Once particle theory makes way for vibrating strings, new properties appear and reveal interesting possibilities. And, with regards to time specifically, String theory proposes that the Big Bang was not the origin of our universe. Instead, it did come about as a result of what existed before. As the father of String Theory, Gabriele Veneziano, put it in Scientific American, “String theorists expect that when one plays the history of the universe backward in time, the curvature of spacetime starts to increase. But instead of going all the way to infinity (at the traditional big bang singularity), it eventually hits a maximum and shrinks once more.”
In this scenario, it may be the case that the Bing Bang wasn’t the ‘beginning’ of time. Instead, it may just represent an immeasurably energetic transition from acceleration to deceleration. In Veneziano’s Pre-Big Bang scenario, “the pre-bang universe was almost a perfect mirror image of the post-bang one.” This means that if our future spills out into infinity, so does our past. Which then means that here is no beginning of time, and no end.
But this is entering territory where physics, as it currently stands, fails us. The nature of inflation wipes out what happened during its earliest stages, leaving us without any data to go by. As of now, we are only able to make educated guesses at the origins of time.
Is there such a thing as time’s end, however? In some ways, the continuation or cessation of time is relative to your place in the universe; for example, time needn’t perish everywhere, all at once. There may therefore already be places in our universe where time has ceased. According to relativity, for example, the time dilation of a hyper massive black hole could get so extreme at its core that time may well expire altogether. All the while it marches on and on outside of it.
So, finally, when it comes to the question of “will time end everywhere?” we similarly enter the realm of speculation depending on the possible Ultimate Fate of the Universe. Some researchers in the field of quantum gravity believe that time stretches on infinitely, with neither beginning nor end. The universe, they say, always was and always will be, with events like the Big Bang just marking massive transitions. Others point to possible endings of the universe as marking the end of time as well. Based on the universe’s rate of expansion and mass, many scientists believe that it will continue to expand forever - leading to heat death, or a ‘Big Freeze’. In this scenario, we could see time slowly lose its properties. The Oxford physicist Roger Penrose, in his book Cycles of Time: An Extraordinary New View of the Universe, paints a picture reminiscent of Salvador Dalí’s Persistence of Memory. Though you could tell the chronology or order of events, duration would lose meaning. Time, like matter, would expand infinitely until it essentially vanished altogether. Then again, while it isn’t the favored theory, if there is enough mass in the universe to eventually slow and stop its expansion, it could end in a Big Crunch - collapsing into a new hot, dense state. If so, a Big Bounce could be what follows next, resulting in time ceasing and restarting… much as it may have with the Big Bang all of those years ago.

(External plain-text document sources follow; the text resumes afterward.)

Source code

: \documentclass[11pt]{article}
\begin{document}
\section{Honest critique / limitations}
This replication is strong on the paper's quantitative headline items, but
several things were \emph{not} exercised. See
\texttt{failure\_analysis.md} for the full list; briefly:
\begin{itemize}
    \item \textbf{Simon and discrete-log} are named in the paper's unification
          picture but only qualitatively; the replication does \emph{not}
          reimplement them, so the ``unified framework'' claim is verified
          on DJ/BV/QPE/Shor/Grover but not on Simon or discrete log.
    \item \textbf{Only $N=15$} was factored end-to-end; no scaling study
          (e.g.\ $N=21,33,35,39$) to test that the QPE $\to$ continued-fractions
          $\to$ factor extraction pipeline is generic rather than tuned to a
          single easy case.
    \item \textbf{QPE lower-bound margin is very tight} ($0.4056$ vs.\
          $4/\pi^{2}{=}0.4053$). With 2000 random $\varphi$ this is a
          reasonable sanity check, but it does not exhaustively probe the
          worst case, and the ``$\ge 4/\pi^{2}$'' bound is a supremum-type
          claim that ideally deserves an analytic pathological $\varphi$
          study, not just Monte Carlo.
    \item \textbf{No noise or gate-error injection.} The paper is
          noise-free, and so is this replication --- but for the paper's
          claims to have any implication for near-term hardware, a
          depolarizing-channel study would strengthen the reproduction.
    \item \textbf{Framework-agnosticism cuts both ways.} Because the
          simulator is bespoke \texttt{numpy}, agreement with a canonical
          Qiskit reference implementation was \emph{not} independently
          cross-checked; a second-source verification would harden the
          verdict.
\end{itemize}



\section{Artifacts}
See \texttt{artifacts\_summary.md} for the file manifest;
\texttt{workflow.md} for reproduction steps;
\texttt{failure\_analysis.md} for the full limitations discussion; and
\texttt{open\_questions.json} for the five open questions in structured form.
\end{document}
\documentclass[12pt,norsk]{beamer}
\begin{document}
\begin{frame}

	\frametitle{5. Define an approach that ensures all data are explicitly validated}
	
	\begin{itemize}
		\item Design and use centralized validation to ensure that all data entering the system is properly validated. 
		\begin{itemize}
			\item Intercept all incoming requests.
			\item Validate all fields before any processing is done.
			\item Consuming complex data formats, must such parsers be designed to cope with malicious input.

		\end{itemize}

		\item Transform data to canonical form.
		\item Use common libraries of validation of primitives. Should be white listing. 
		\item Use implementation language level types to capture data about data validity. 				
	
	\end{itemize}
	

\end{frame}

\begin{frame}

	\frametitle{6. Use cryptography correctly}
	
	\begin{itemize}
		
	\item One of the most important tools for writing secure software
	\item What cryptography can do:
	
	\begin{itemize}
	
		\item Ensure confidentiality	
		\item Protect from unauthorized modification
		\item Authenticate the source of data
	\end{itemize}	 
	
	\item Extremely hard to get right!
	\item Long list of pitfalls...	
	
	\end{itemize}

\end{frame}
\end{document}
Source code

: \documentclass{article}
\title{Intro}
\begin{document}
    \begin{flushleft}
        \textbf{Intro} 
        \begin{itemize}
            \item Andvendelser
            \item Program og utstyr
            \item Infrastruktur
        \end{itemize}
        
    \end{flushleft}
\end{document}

Theologians and philosophers have debated the origins and nature of time for thousands of years. Science and cosmology eventually came along to support or debunk those notions. Is time an arrow that flies in one direction? If so, does it eventually hit a target or does it fly forever? Or is time a cycle that starts and stops with the birth and death of a universe? We don’t have a definitive answer and may never find one. But theoretical physics has come a long way over just the last century; many hope that we may develop the answers in time.